PEARL HARBOR, Hawaii – Fleet Maintenance Repair (FMR) and dive and crane and rig crews completed a submarine hub replacement on the USS John Paul Jones (DDG 53) at Pearl Harbor Shipyard and at the intermediate maintenance facility (PHNSY & IMF) bravo jetties. The crane and rigging teams removed the five propeller blades, then installed a cofferdam, which allowed them to work underwater in a dry environment to remove the old hub and install the new one. .

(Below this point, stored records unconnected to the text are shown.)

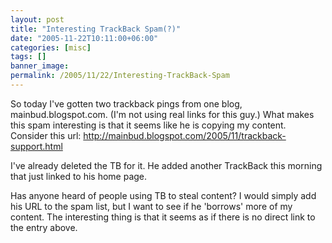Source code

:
 ```yaml
---
layout: post
title: "Interesting TrackBack Spam(?)"
date: "2005-11-22T10:11:00+06:00"
categories: [misc]
tags: []
banner_image: 
permalink: /2005/11/22/Interesting-TrackBack-Spam
---
```


So today I've gotten two trackback pings from one blog, mainbud.blogspot.com. (I'm not using real links for this guy.) What makes this spam interesting is that it seems like he is copying my content. Consider this url: http://mainbud.blogspot.com/2005/11/trackback-support.html 

I've already deleted the TB for it. He added another TrackBack this morning that just linked to his home page. 

Has anyone heard of people using TB to steal content? I would simply add his URL to the spam list, but I want to see if he 'borrows' more of my content. The interesting thing is that it seems as if there is no direct link to the entry above.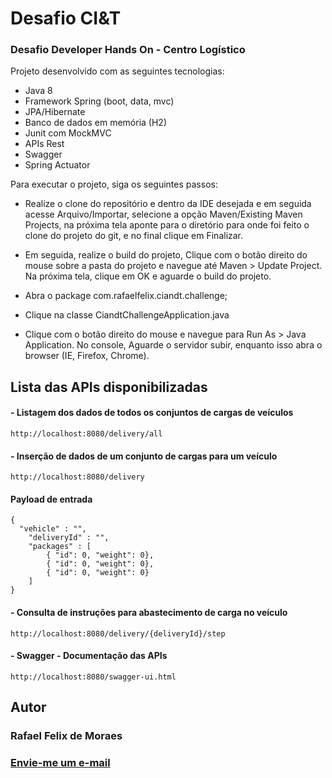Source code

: # Desafio CI&T

### Desafio Developer Hands On - Centro Logístico

Projeto desenvolvido com as seguintes tecnologias:

  - Java 8
  - Framework Spring (boot, data, mvc)
  - JPA/Hibernate
  - Banco de dados em memória (H2)
  - Junit com MockMVC
  - APIs Rest
  - Swagger
  - Spring Actuator


Para executar o projeto, siga os seguintes passos:

- Realize o clone do repositório e dentro da IDE desejada e em seguida acesse Arquivo/Importar, selecione a opção Maven/Existing Maven Projects, na próxima tela aponte para o diretório para onde foi feito o clone do projeto do git, e no final clique em Finalizar.

- Em seguida, realize o build do projeto, Clique com o botão direito do mouse sobre a pasta do projeto e navegue até Maven > Update Project. Na próxima tela, clique em OK e aguarde o build do projeto.

- Abra o package com.rafaelfelix.ciandt.challenge; 

- Clique na classe CiandtChallengeApplication.java 

- Clique com o botão direito do mouse  e navegue para Run As > Java Application. No console, Aguarde o servidor subir, enquanto isso abra o browser (IE, Firefox, Chrome). 

## Lista das APIs disponibilizadas

#### - Listagem dos dados de todos os conjuntos de cargas de veículos
```
http://localhost:8080/delivery/all
```

#### - Inserção de dados de um conjunto de cargas para um veículo
```
http://localhost:8080/delivery
```
#### Payload de entrada
```
{
  "vehicle" : "",
	"deliveryId" : "",
	"packages" : [
		{ "id": 0, "weight": 0},
		{ "id": 0, "weight": 0},
		{ "id": 0, "weight": 0}
	]
}
```

#### - Consulta de instruções para abastecimento de carga no veículo
```
http://localhost:8080/delivery/{deliveryId}/step
```

#### - Swagger - Documentação das APIs
```
http://localhost:8080/swagger-ui.html
```

## Autor

### Rafael Felix de Moraes

### <a href="mailto:rafaelfelix1433@gmail.com?Subject=Java%20CI&T%20-%20Cielo" target="_top">Envie-me um e-mail</a>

Hub replacements are depot-level repairs typically performed in a dry dock. However, Naval Sea Systems Command (NAVSEA), with the help of Rolls Royce, completed the work in the water in just 18 days, 12 days ahead of the 30-day schedule. This was based on the last time the Navy performed a water-based hub replacement in 2020. The PHNSY & IMF team also completed the work 19 days faster since the first time the work was completed in 2014.
Waterway hub replacements are very complex operations and are not done often. This is the third time in naval history, and only the second time on an Arleigh Burke-class guided missile destroyer, that a water hub replacement has been performed. The combined PHNSY & IMF team have worked tirelessly for weeks to develop a plan to run the job with safety and efficiency as their biggest concerns. The repair plan required the crew to work around the clock to quickly get the ship back on track and get her ready for battle.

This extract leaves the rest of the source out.